The repository contains the code for the experiments in the paper "Don't Waste Your Time: Early Stopping for Cross-Validation".
Paper: https://openreview.net/forum?id=D8IFbV2rTP
To install the package, first clone/unpack the repository, cd
into it and
then run the following command:
#! In a virtual env with python 3.10, other versions may or may not work.

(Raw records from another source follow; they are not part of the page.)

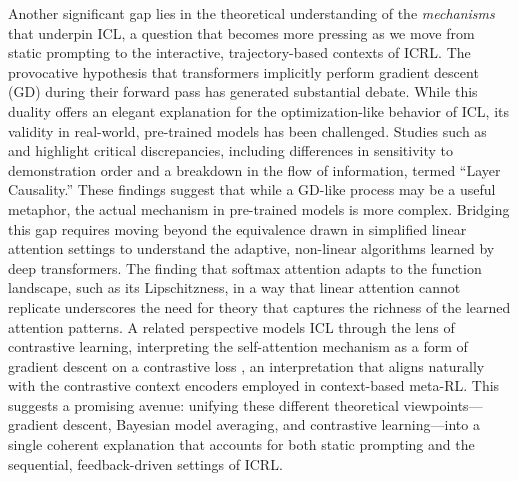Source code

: \documentclass[11pt]{article}
\begin{document}
Another significant gap lies in the theoretical understanding of the \emph{mechanisms} that underpin ICL, a question that becomes more pressing as we move from static prompting to the interactive, trajectory-based contexts of ICRL. The provocative hypothesis that transformers implicitly perform gradient descent (GD) during their forward pass \cite{ref25} has generated substantial debate. While this duality offers an elegant explanation for the optimization-like behavior of ICL, its validity in real-world, pre-trained models has been challenged. Studies such as \cite{ref26} and \cite{ref10} highlight critical discrepancies, including differences in sensitivity to demonstration order and a breakdown in the flow of information, termed ``Layer Causality.'' These findings suggest that while a GD-like process may be a useful metaphor, the actual mechanism in pre-trained models is more complex. Bridging this gap requires moving beyond the equivalence drawn in simplified linear attention settings to understand the adaptive, non-linear algorithms learned by deep transformers. The finding that softmax attention adapts to the function landscape, such as its Lipschitzness, in a way that linear attention cannot replicate \cite{ref65} underscores the need for theory that captures the richness of the learned attention patterns. A related perspective models ICL through the lens of contrastive learning, interpreting the self-attention mechanism as a form of gradient descent on a contrastive loss \cite{ref42}, an interpretation that aligns naturally with the contrastive context encoders employed in context-based meta-RL. This suggests a promising avenue: unifying these different theoretical viewpoints---gradient descent, Bayesian model averaging, and contrastive learning---into a single coherent explanation that accounts for both static prompting and the sequential, feedback-driven settings of ICRL.
\end{document}
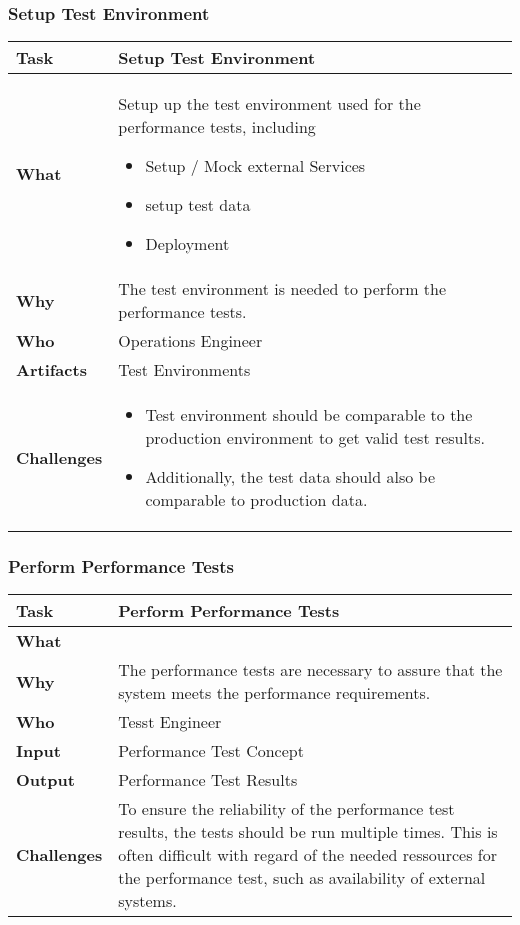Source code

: \subsubsection{Setup Test Environment}
\begin{tabularx}{\textwidth}{@{} l X @{}}
	\caption{Setup Test Environment} \label{table:ch6_Task_Setup_Test_Environment}\\
	\toprule \bfseries Task & Setup Test Environment\\
	\midrule 
	\bfseries What & Setup up the test environment used for the performance tests, including
	\begin{itemize}
		\item Setup / Mock external Services
		\item setup test data
		\item Deployment
	\end{itemize}
	\\
	\midrule 
	\bfseries Why & The test environment is needed to perform the performance tests.\\
	\midrule 
	\bfseries Who & Operations Engineer\\
	\midrule 
	\bfseries Artifacts & Test Environments\\
	\midrule 
	\bfseries Challenges & 
	\begin{itemize}
		\item Test environment should be comparable to the production environment to get valid test results.
		\item Additionally, the test data should also be comparable to production data.
	\end{itemize}
	\\
	\bottomrule
\end{tabularx}


\subsubsection{Perform Performance Tests}
\begin{tabularx}{\textwidth}{@{} l X @{}}
	\caption{Perform Performance Tests} \label{table:ch6_Task_Perform_Performance_Tests}\\
	\toprule 
	\bfseries Task & Perform Performance Tests\\
	\midrule 
	\bfseries What & \\
	\midrule 
	\bfseries Why & The performance tests are necessary to assure that the system meets the performance requirements.\\
	\midrule 
	\bfseries Who & Tesst Engineer\\
	\midrule 
	\bfseries Input & Performance Test Concept\\
	\midrule 
	\bfseries Output & Performance Test Results\\
	\midrule 
	\bfseries Challenges & To ensure the reliability of the performance test results, the tests should be run multiple times. This is often difficult with regard of the needed ressources for the performance test, such as availability of external systems.\\
	\bottomrule 
\end{tabularx}

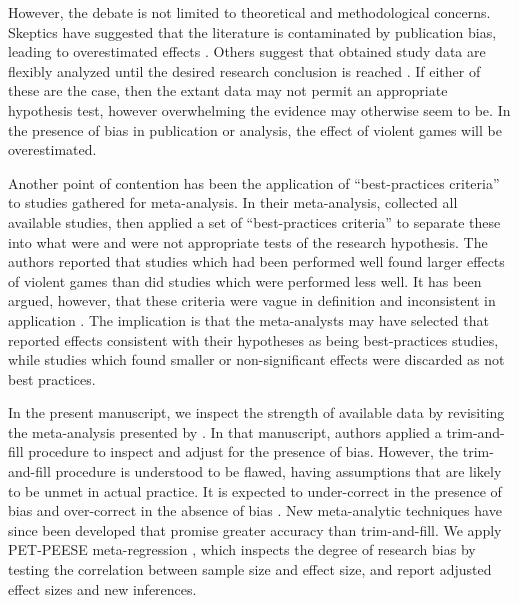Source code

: \documentclass[man]{apa6}
\begin{document}
However, the debate is not limited to theoretical and methodological concerns.  
Skeptics have suggested that the literature is contaminated by publication bias, leading to overestimated effects \citep{Ferguson:2007a}. 
Others suggest that obtained study data are flexibly analyzed until the desired research conclusion is reached \citep{Elson:etal:2014;Ferguson:CITATION:NEEDED}. If either of these are the case, then the extant data may not permit an appropriate hypothesis test, however overwhelming the evidence may otherwise seem to be. In the presence of bias in publication or analysis, the effect of violent games will be overestimated.

Another point of contention has been the application of ``best-practices criteria'' to studies gathered for meta-analysis. In their meta-analysis, \citet{Anderson:etal:2010} collected all available studies, then applied a set of ``best-practices criteria'' to separate these into what were and were not appropriate tests of the research hypothesis. The authors reported that studies which had been performed well found larger effects of violent games than did studies which were performed less well. It has been argued, however, that these criteria were vague in definition and inconsistent in application \citep{Elson:Ferguson:2014,Ferguson:Kilburn:2010}. The implication is that the meta-analysts may have selected that reported effects consistent with their hypotheses as being best-practices studies, while studies which found smaller or non-significant effects were discarded as not best practices.

In the present manuscript, we inspect the strength of available data by revisiting the meta-analysis presented by \citet{Anderson:etal:2010}. In that manuscript, authors applied a trim-and-fill procedure \citep{Duval:Tweedie:2000} to inspect and adjust for the presence of bias. 
However, the trim-and-fill procedure is understood to be flawed, having assumptions that are likely to be unmet in actual practice. It is expected to under-correct in the presence of bias and over-correct in the absence of bias \citep{Peters:etal:2007,Simonsohn:DATACOLADAPOST}.
New meta-analytic techniques have since been developed that promise greater accuracy than trim-and-fill. We apply PET-PEESE meta-regression \citep{Stanley:Doucouliagos:2014}, which inspects the degree of research bias by testing the correlation between sample size and effect size, and report adjusted effect sizes and new inferences.
\end{document}
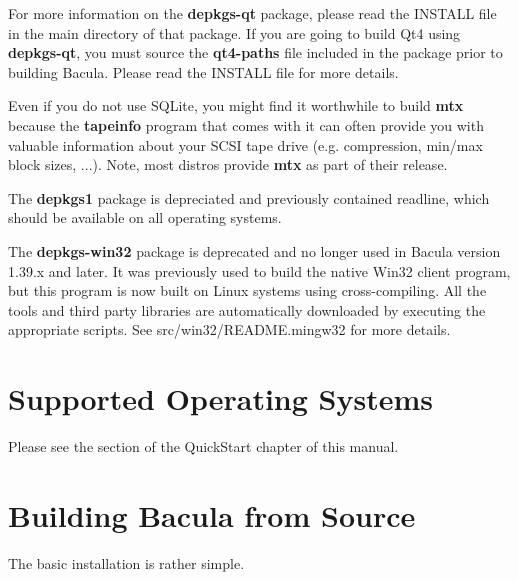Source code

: For more information on the {\bf depkgs-qt} package, please read the
INSTALL file in the main directory of that package. If you are going to 
build Qt4 using {\bf depkgs-qt}, you must source the {\bf qt4-paths} file
included in the package prior to building Bacula. Please read the INSTALL
file for more details.

Even if you do not use SQLite, you might find it worthwhile to build {\bf mtx}
because the {\bf tapeinfo} program that comes with it can often provide you
with valuable information about your SCSI tape drive (e.g. compression,
min/max block sizes, ...). Note, most distros provide {\bf mtx} as part of 
their release.

The {\bf depkgs1} package is depreciated and previously contained
readline, which should be available on all operating systems.

The {\bf depkgs-win32} package is deprecated and no longer used in 
Bacula version 1.39.x and later. It was previously used to build
the native Win32 client program, but this program is now built on Linux
systems using cross-compiling.  All the tools and third party libraries
are automatically downloaded by executing the appropriate scripts.  See
src/win32/README.mingw32 for more details.

\section{Supported Operating Systems}
\label{Systems}

Please see the 
 section
of the QuickStart chapter of this manual. 

\section{Building Bacula from Source}
\label{Building}

The basic installation is rather simple. 

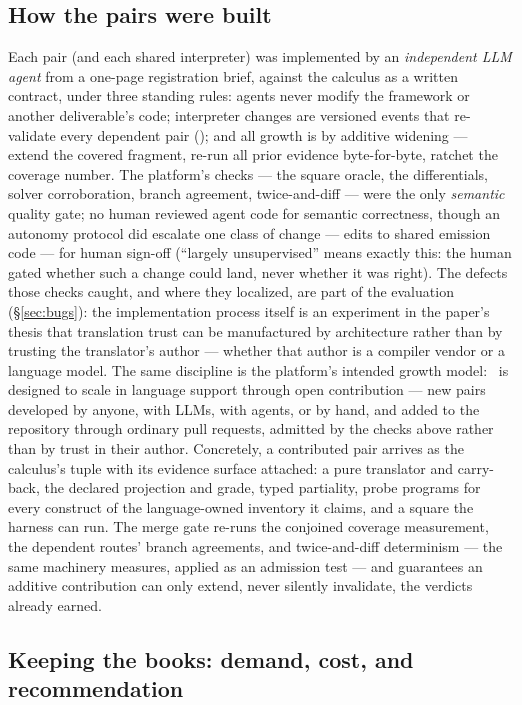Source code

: \subsection{How the pairs were built}
\label{sec:agents}
Each pair (and each shared interpreter) was implemented by an
\emph{independent LLM agent} from a one-page registration brief, against
the calculus as a written contract, under three standing rules: agents
never modify the framework or another deliverable's code; interpreter
changes are versioned events that re-validate every dependent pair
(); and all growth is by additive widening --- extend
the covered fragment, re-run all prior evidence byte-for-byte, ratchet
the coverage number. The platform's checks --- the square oracle, the
differentials, solver corroboration, branch agreement, twice-and-diff ---
were the only \emph{semantic} quality gate; no human reviewed agent code
for semantic correctness, though an autonomy protocol did escalate one
class of change --- edits to shared emission code --- for human sign-off
(``largely unsupervised'' means exactly this: the human gated whether
such a change could land, never whether it was right).
The defects those checks caught, and where they localized,
are part of the evaluation (\S\ref{sec:bugs}): the implementation process
itself is an experiment in the paper's thesis that translation trust can
be manufactured by architecture rather than by trusting the translator's
author --- whether that author is a compiler vendor or a language model.
The same discipline is the platform's intended growth model: \hg\ is
designed to scale in language support through open contribution --- new
pairs developed by anyone, with LLMs, with agents, or by hand, and added
to the repository through ordinary pull requests, admitted by the checks
above rather than by trust in their author. Concretely, a contributed
pair arrives as the calculus's tuple with its evidence surface
attached: a pure translator and carry-back, the declared projection
and grade, typed \unsupported{} partiality, probe programs for every
construct of the language-owned inventory it claims, and a square the
harness can run. The merge gate re-runs the conjoined coverage
measurement, the dependent routes' branch agreements, and
twice-and-diff determinism --- the same machinery
 measures, applied as an admission test --- and
 guarantees an additive contribution can only
extend, never silently invalidate, the verdicts already earned.

\ifarxiv
\subsection{Keeping the books: demand, cost, and recommendation}
\label{sec:books}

pip install -r requirements.txt # Ensure the same versions of the packages
pip install -e . # Allow the package to be edited and used
You can test that the installation was successful by running the following which lists the available commands:
python e1.py --help
If things were unsuccessful, please ensure the output of pip list
matches that
of the requirements.txt
file.
We provide the data generated from the experiments at the following link:
Please create a folder ./data
and unzip the archive into that directory, you should set it up as the following:
data
├── data.zip
├── mlp-nsplits-10.parquet.gzip
├── mlp-nsplits-20.parquet.gzip
├── mlp-nsplits-20-unseeded.parquet.gzip
├── mlp-nsplits-2-5.parquet.gzip
├── mlp-nsplits-3.parquet.gzip
├── mlp-nsplits-5.parquet.gzip
├── opt-mlp-nsplits-10.parquet.gzip
├── opt-rf-nsplits-10.parquet.gzip
├── rf-nsplits-10.parquet.gzip
├── rf-nsplits-20.parquet.gzip
├── rf-nsplits-20-unseeded.parquet.gzip
├── rf-nsplits-2-5.parquet.gzip
├── rf-nsplits-3.parquet.gzip
└── rf-nsplits-5.parquet.gzip
This data can be used for plotting, for which we provide a plots.sh
script.
This will produce all plots and place them in the ./plots
directory.
It produces a .pdf
and a .png
for each plot, however the .pdf
should be prefered if
something looks wrong with the .png
, for example legend scaling for the footprint plots.
Please refer to the plots.sh
script for examples of generating plots, use any of the following:
e1.py plot --help
e1.py plot-stacked --help
e1.py src/exps/footprint.py --help
The footprint plots can take a long time to generate due to iterative MDS embedding which
is a non-linear scaling with the number of data points.
The provided dataset is not too long, however exploring a dataset with only 3
folds can likely take
up to an hour, depending on the dataset size and the number of trials that were evaluated.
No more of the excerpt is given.